ASTM International - ASTM F2944-20
Standard Practice for Automated Colony Forming Unit (CFU) Assays—Image Acquisition and Analysis Method for Enumerating and Characterizing Cells and Colonies in Culture
Organization: | ASTM International |
Publication Date: | 1 April 2020 |
Status: | active |
Page Count: | 10 |
ICS Code (Microbiology in general): | 07.100.01 |
ICS Code (In vitro diagnostic test systems): | 11.100.10 |
significance And Use:
4.1 The Manual Observer-Dependent Assay-The manual quantification of cell and CFU cultures based on observer-dependent criteria or judgment is an extremely tedious and time-consuming task and is... View More
scope:
1.1 This practice, provided its limitations are understood, describes a procedure for quantitative measurement of the number and biological characteristics of colonies derived from a stem cell or progenitor population using image analysis.
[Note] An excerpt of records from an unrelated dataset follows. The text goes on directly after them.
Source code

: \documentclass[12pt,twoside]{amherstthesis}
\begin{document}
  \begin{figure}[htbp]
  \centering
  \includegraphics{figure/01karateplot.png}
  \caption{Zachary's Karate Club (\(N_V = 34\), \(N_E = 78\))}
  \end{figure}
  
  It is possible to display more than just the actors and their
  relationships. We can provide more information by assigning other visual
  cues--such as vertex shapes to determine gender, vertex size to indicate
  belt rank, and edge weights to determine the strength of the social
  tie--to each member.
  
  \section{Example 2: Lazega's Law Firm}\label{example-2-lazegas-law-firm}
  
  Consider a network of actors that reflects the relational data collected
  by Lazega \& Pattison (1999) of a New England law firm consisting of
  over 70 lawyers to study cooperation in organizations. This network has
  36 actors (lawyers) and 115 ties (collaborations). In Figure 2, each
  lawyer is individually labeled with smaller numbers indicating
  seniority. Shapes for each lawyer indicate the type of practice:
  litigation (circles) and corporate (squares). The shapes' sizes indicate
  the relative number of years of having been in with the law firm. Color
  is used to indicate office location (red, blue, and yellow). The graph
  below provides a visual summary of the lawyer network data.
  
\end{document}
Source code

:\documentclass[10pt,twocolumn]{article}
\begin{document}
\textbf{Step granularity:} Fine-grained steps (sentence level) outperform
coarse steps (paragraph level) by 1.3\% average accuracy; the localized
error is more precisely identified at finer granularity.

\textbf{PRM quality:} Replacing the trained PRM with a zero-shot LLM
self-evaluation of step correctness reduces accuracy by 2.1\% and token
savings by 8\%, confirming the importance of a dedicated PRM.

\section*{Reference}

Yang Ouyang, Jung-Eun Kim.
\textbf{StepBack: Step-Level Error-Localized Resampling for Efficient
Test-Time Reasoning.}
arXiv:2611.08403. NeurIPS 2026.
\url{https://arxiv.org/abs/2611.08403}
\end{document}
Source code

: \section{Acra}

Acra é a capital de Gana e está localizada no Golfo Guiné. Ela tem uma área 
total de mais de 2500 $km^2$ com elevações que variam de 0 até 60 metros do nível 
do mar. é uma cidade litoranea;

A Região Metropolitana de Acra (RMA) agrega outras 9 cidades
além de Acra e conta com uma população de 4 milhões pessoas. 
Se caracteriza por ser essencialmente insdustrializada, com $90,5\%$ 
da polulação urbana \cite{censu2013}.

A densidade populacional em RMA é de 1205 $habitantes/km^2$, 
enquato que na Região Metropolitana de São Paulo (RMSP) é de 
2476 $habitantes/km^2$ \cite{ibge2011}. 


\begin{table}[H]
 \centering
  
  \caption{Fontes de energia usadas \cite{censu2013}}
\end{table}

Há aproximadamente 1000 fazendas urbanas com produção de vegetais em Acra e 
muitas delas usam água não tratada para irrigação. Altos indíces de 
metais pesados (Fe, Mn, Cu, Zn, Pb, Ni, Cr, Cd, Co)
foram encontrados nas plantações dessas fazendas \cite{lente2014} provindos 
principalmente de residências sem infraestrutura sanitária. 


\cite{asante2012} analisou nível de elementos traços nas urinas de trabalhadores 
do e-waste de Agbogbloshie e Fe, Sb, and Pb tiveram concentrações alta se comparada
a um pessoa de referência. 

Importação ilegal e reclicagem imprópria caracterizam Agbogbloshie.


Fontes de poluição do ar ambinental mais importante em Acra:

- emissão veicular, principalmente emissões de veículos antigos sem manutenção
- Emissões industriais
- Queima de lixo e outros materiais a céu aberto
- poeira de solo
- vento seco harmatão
1.2 This practice is applied in an in vitro laboratory setting.
1.3 This practice utilizes: (a) standardized protocols for image capture of cells and colonies derived from in vitro processing of a defined population of starting cells in a defined field of view (FOV), and (b) standardized protocols for image processing and analysis.
1.4 The relevant FOV may be two-dimensional or three-dimensional, depending on the CFU assay system being interrogated.
1.5 The primary unit to be used in the outcome of analysis is the number of colonies present in the FOV. In addition, the characteristics and sub-classification of individual colonies and cells within the FOV may also be evaluated, based on extant morphological features, distributional properties, or properties elicited using secondary markers (for example, staining or labeling methods).
1.6 Imaging methods require that images of the relevant FOV be captured at sufficient resolution to enable detection and characterization of individual cells and over a FOV that is sufficient to detect, discriminate between, and characterize colonies as complete objects for assessment.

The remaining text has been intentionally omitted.